Domanda

I'm running into a weird issue with subprocess.call() function. I am trying to execute Java's 'jar' command using subprocess.call(). Here's the code:

import os
import subprocess
def read_war():
    war_file_path = "jackrabbit-webapp-2.6.5.war"
    java_home = os.environ['JAVA_HOME']
    jar_path = os.path.join(java_home, 'bin', 'jar')
    jar_cmd = jar_path + ' tvf ' + war_file_path
    print "command to be executed is : " + jar_cmd
    subprocess.call(jar_cmd)
read_war()

I'm using Python v2.7.3 on both Windows and Linux (Oracle Enterprise Linux). On Windows 7, I see the contents of the war file being displayed. On Linux, however, I see a 'no such file or directory' error.:

$ python example.py
command to be executed is : /usr/local/tools/jdk1.7.0_15/bin/jar tvf jackrabbit-webapp-2.6.5.war
Traceback (most recent call last):
  File "example.py", line 24, in <module>
    read_war()
  File "example.py", line 23, in read_war
    subprocess.call(jar_cmd)
  File "/usr/local/tools/Python-2.7.3/Lib/subprocess.py", line 493, in call
    return Popen(*popenargs, **kwargs).wait()
  File "/usr/local/tools/Python-2.7.3/Lib/subprocess.py", line 679, in __init__
    errread, errwrite)
  File "/usr/local/tools/Python-2.7.3/Lib/subprocess.py", line 1249, in _execute_child
    raise child_exception
OSError: [Errno 2] No such file or directory
$

I've tried the command '/usr/local/tools/jdk1.7.0_15/bin/jar tvf jackrabbit-webapp-2.6.5.war' from command prompt and it works fine. So, nothing's wrong with the command. I've tried various combinations of subprocess.call() - passing a string, passing a list etc. None of them worked. Any help at all would be appreciated.

È stato utile?

Soluzione

Add shell=True to the call. On windows, the CreateProcess command does string parsing to separate the command and its various arguments. On linux, you only get string processing if you specifically tell subprocess to call the shell. Otherwise, it treats that entire string you handed in as the command and you don't get very far.

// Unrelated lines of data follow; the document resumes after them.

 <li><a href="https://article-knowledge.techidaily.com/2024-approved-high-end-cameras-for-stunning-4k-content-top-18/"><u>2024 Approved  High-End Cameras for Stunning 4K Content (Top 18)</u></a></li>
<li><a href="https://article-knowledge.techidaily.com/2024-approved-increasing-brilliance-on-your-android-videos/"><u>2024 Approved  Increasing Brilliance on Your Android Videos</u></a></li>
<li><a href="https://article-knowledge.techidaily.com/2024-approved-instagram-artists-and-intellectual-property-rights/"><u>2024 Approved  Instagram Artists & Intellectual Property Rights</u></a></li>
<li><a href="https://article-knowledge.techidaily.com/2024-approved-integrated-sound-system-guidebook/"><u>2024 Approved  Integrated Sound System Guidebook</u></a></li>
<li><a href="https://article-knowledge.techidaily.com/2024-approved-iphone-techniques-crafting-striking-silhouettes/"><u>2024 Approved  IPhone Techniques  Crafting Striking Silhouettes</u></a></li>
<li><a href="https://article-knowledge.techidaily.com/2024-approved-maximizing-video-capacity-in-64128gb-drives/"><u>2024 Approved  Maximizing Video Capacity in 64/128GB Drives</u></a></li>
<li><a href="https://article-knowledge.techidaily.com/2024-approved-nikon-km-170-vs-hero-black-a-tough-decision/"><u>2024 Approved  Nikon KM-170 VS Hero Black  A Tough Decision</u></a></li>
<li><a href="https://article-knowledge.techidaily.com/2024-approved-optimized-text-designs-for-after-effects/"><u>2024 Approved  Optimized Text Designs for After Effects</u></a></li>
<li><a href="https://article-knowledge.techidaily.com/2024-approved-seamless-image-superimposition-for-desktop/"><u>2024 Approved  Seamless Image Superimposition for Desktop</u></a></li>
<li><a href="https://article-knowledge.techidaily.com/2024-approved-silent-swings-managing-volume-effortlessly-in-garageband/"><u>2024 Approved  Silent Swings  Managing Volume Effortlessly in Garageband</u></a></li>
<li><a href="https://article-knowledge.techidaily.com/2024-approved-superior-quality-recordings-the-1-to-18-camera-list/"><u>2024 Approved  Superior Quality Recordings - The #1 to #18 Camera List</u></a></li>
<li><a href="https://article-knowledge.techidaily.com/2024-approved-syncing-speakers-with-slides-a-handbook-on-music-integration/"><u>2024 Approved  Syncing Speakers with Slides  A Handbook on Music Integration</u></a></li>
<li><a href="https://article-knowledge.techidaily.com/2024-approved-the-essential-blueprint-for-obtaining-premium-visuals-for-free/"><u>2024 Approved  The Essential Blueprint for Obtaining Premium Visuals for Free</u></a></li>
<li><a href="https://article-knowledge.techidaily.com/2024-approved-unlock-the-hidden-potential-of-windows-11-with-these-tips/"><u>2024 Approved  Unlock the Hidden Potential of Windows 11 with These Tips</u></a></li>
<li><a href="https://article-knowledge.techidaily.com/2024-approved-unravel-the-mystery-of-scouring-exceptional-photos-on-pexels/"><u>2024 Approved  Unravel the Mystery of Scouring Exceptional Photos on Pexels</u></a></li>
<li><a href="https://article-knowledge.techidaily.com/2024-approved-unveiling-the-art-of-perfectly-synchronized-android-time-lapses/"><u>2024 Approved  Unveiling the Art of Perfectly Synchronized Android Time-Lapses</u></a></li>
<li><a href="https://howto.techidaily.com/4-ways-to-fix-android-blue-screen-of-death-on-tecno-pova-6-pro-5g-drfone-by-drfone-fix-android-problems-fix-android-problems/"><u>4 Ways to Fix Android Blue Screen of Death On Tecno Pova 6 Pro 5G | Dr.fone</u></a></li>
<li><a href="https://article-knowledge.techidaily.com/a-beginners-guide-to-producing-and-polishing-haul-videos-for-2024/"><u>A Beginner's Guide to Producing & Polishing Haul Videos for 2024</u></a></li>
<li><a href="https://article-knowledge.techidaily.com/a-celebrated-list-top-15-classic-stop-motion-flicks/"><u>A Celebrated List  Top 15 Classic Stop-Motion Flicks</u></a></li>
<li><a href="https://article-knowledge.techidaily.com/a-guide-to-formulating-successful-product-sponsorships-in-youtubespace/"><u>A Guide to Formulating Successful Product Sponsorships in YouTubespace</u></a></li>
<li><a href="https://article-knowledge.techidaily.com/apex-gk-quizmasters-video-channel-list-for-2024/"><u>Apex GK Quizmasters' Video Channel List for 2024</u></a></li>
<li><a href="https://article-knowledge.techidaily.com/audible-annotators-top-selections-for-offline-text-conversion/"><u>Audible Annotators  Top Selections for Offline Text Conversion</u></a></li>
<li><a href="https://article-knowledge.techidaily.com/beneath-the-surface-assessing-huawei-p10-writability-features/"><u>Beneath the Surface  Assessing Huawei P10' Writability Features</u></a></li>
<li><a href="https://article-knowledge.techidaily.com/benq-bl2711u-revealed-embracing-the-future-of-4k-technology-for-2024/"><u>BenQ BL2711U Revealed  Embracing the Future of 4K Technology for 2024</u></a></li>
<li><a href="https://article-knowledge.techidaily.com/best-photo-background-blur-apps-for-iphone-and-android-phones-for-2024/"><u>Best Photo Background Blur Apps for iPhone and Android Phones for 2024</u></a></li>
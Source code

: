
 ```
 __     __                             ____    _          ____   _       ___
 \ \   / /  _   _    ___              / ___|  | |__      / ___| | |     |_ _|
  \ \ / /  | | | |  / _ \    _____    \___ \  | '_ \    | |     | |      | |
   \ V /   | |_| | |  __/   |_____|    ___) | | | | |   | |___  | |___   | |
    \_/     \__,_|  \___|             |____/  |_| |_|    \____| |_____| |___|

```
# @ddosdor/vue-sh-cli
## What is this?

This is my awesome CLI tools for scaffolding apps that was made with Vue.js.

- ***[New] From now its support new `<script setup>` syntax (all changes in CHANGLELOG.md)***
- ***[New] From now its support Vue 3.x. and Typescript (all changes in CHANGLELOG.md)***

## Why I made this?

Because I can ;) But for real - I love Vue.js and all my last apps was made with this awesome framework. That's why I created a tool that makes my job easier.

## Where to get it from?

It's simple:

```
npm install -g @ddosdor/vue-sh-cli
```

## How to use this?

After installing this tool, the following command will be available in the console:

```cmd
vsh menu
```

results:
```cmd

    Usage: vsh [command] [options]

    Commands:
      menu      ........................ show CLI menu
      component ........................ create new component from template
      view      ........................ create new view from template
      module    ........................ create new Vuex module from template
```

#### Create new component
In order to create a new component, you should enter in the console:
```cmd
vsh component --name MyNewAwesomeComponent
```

subprocess.call(jar_cmd, shell=True)

Altri suggerimenti

Use a list (sequence) argument instead of a string as the docs say:

args is required for all calls and should be a string, or a sequence of program arguments. Providing a sequence of arguments is generally preferred, as it allows the module to take care of any required escaping and quoting of arguments (e.g. to permit spaces in file names). If passing a single string, either shell must be True (see below) or else the string must simply name the program to be executed without specifying any arguments.

Example:

import os
import subprocess

def read_war():
    war_file_path = "jackrabbit-webapp-2.6.5.war"
    jar_path = os.path.join(os.environ['JAVA_HOME'], 'bin', 'jar')
    jar_cmd = [jar_path, 'tvf', war_file_path]
    print("command to be executed is: %s" % jar_cmd)
    subprocess.check_call(jar_cmd)

read_war()

I've used check_call to raise an exception if the command returns non-zero exit status.